(Saved data entries)
┌──
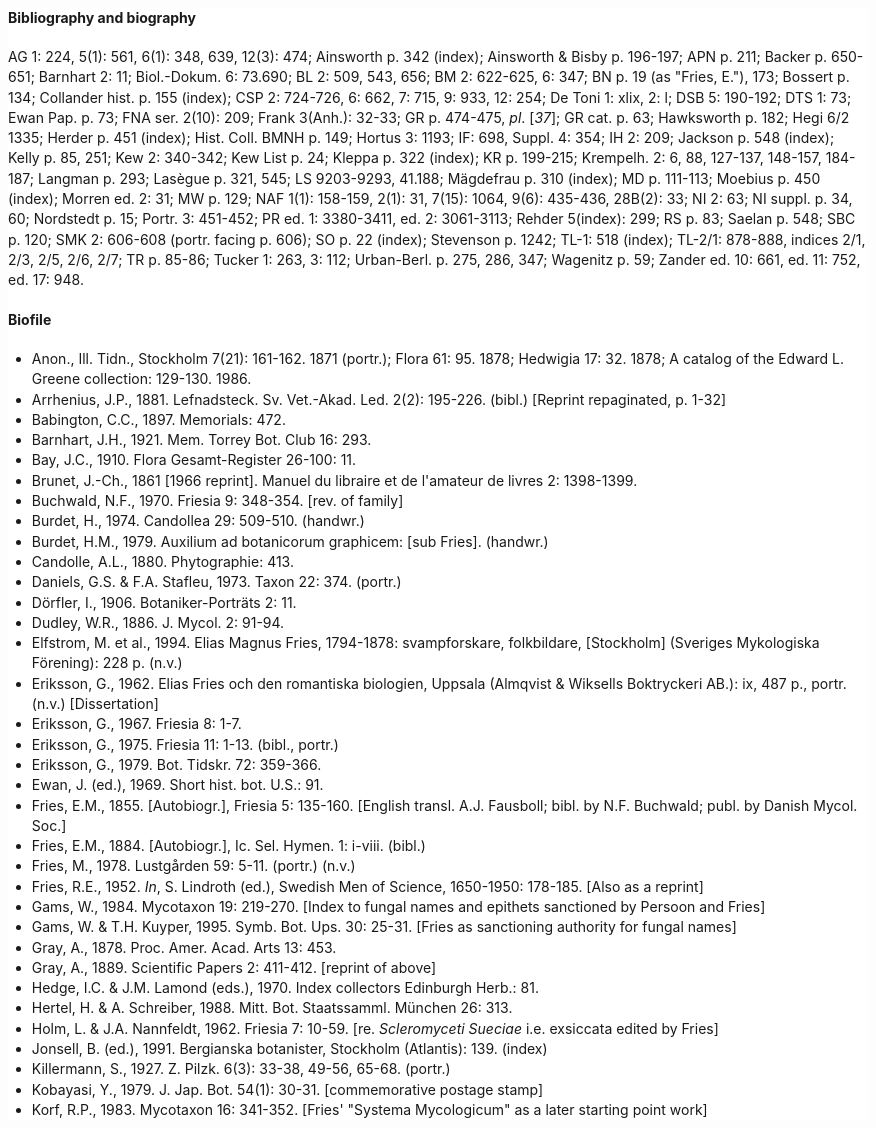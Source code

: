 #### Bibliography and biography

AG 1: 224, 5(1): 561, 6(1): 348, 639, 12(3): 474; Ainsworth p. 342 (index); Ainsworth & Bisby p. 196-197; APN p. 211; Backer p. 650-651; Barnhart 2: 11; Biol.-Dokum. 6: 73.690; BL 2: 509, 543, 656; BM 2: 622-625, 6: 347; BN p. 19 (as "Fries, E."), 173; Bossert p. 134; Collander hist. p. 155 (index); CSP 2: 724-726, 6: 662, 7: 715, 9: 933, 12: 254; De Toni 1: xlix, 2: l; DSB 5: 190-192; DTS 1: 73; Ewan Pap. p. 73; FNA ser. 2(10): 209; Frank 3(Anh.): 32-33; GR p. 474-475, *pl*. \[*37*\]; GR cat. p. 63; Hawksworth p. 182; Hegi 6/2 1335; Herder p. 451 (index); Hist. Coll. BMNH p. 149; Hortus 3: 1193; IF: 698, Suppl. 4: 354; IH 2: 209; Jackson p. 548 (index); Kelly p. 85, 251; Kew 2: 340-342; Kew List p. 24; Kleppa p. 322 (index); KR p. 199-215; Krempelh. 2: 6, 88, 127-137, 148-157, 184-187; Langman p. 293; Lasègue p. 321, 545; LS 9203-9293, 41.188; Mägdefrau p. 310 (index); MD p. 111-113; Moebius p. 450 (index); Morren ed. 2: 31; MW p. 129; NAF 1(1): 158-159, 2(1): 31, 7(15): 1064, 9(6): 435-436, 28B(2): 33; NI 2: 63; NI suppl. p. 34, 60; Nordstedt p. 15; Portr. 3: 451-452; PR ed. 1: 3380-3411, ed. 2: 3061-3113; Rehder 5(index): 299; RS p. 83; Saelan p. 548; SBC p. 120; SMK 2: 606-608 (portr. facing p. 606); SO p. 22 (index); Stevenson p. 1242; TL-1: 518 (index); TL-2/1: 878-888, indices 2/1, 2/3, 2/5, 2/6, 2/7; TR p. 85-86; Tucker 1: 263, 3: 112; Urban-Berl. p. 275, 286, 347; Wagenitz p. 59; Zander ed. 10: 661, ed. 11: 752, ed. 17: 948.

#### Biofile

- Anon., Ill. Tidn., Stockholm 7(21): 161-162. 1871 (portr.); Flora 61: 95. 1878; Hedwigia 17: 32. 1878; A catalog of the Edward L. Greene collection: 129-130. 1986.
- Arrhenius, J.P., 1881. Lefnadsteck. Sv. Vet.-Akad. Led. 2(2): 195-226. (bibl.) \[Reprint repaginated, p. 1-32\]
- Babington, C.C., 1897. Memorials: 472.
- Barnhart, J.H., 1921. Mem. Torrey Bot. Club 16: 293.
- Bay, J.C., 1910. Flora Gesamt-Register 26-100: 11.
- Brunet, J.-Ch., 1861 \[1966 reprint\]. Manuel du libraire et de l'amateur de livres 2: 1398-1399.
- Buchwald, N.F., 1970. Friesia 9: 348-354. \[rev. of family\]
- Burdet, H., 1974. Candollea 29: 509-510. (handwr.)
- Burdet, H.M., 1979. Auxilium ad botanicorum graphicem: \[sub Fries\]. (handwr.)
- Candolle, A.L., 1880. Phytographie: 413.
- Daniels, G.S. & F.A. Stafleu, 1973. Taxon 22: 374. (portr.)
- Dörfler, I., 1906. Botaniker-Porträts 2: 11.
- Dudley, W.R., 1886. J. Mycol. 2: 91-94.
- Elfstrom, M. et al., 1994. Elias Magnus Fries, 1794-1878: svampforskare, folkbildare, \[Stockholm\] (Sveriges Mykologiska Förening): 228 p. (n.v.)
- Eriksson, G., 1962. Elias Fries och den romantiska biologien, Uppsala (Almqvist & Wiksells Boktryckeri AB.): ix, 487 p., portr. (n.v.) \[Dissertation\]
- Eriksson, G., 1967. Friesia 8: 1-7.
- Eriksson, G., 1975. Friesia 11: 1-13. (bibl., portr.)
- Eriksson, G., 1979. Bot. Tidskr. 72: 359-366.
- Ewan, J. (ed.), 1969. Short hist. bot. U.S.: 91.
- Fries, E.M., 1855. \[Autobiogr.\], Friesia 5: 135-160. \[English transl. A.J. Fausboll; bibl. by N.F. Buchwald; publ. by Danish Mycol. Soc.\]
- Fries, E.M., 1884. \[Autobiogr.\], Ic. Sel. Hymen. 1: i-viii. (bibl.)
- Fries, M., 1978. Lustgården 59: 5-11. (portr.) (n.v.)
- Fries, R.E., 1952. *In*, S. Lindroth (ed.), Swedish Men of Science, 1650-1950: 178-185. \[Also as a reprint\]
- Gams, W., 1984. Mycotaxon 19: 219-270. \[Index to fungal names and epithets sanctioned by Persoon and Fries\]
- Gams, W. & T.H. Kuyper, 1995. Symb. Bot. Ups. 30: 25-31. \[Fries as sanctioning authority for fungal names\]
- Gray, A., 1878. Proc. Amer. Acad. Arts 13: 453.
- Gray, A., 1889. Scientific Papers 2: 411-412. \[reprint of above\]
- Hedge, I.C. & J.M. Lamond (eds.), 1970. Index collectors Edinburgh Herb.: 81.
- Hertel, H. & A. Schreiber, 1988. Mitt. Bot. Staatssamml. München 26: 313.
- Holm, L. & J.A. Nannfeldt, 1962. Friesia 7: 10-59. \[re. *Scleromyceti Sueciae* i.e. exsiccata edited by Fries\]
- Jonsell, B. (ed.), 1991. Bergianska botanister, Stockholm (Atlantis): 139. (index)
- Killermann, S., 1927. Z. Pilzk. 6(3): 33-38, 49-56, 65-68. (portr.)
- Kobayasi, Y., 1979. J. Jap. Bot. 54(1): 30-31. \[commemorative postage stamp\]
- Korf, R.P., 1983. Mycotaxon 16: 341-352. \[Fries' "Systema Mycologicum" as a later starting point work\]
└──
== TO DO ==
Count the lines above in which the string "Flora" occurs. Give that number and nothing else.

== TASK RESULT ==
2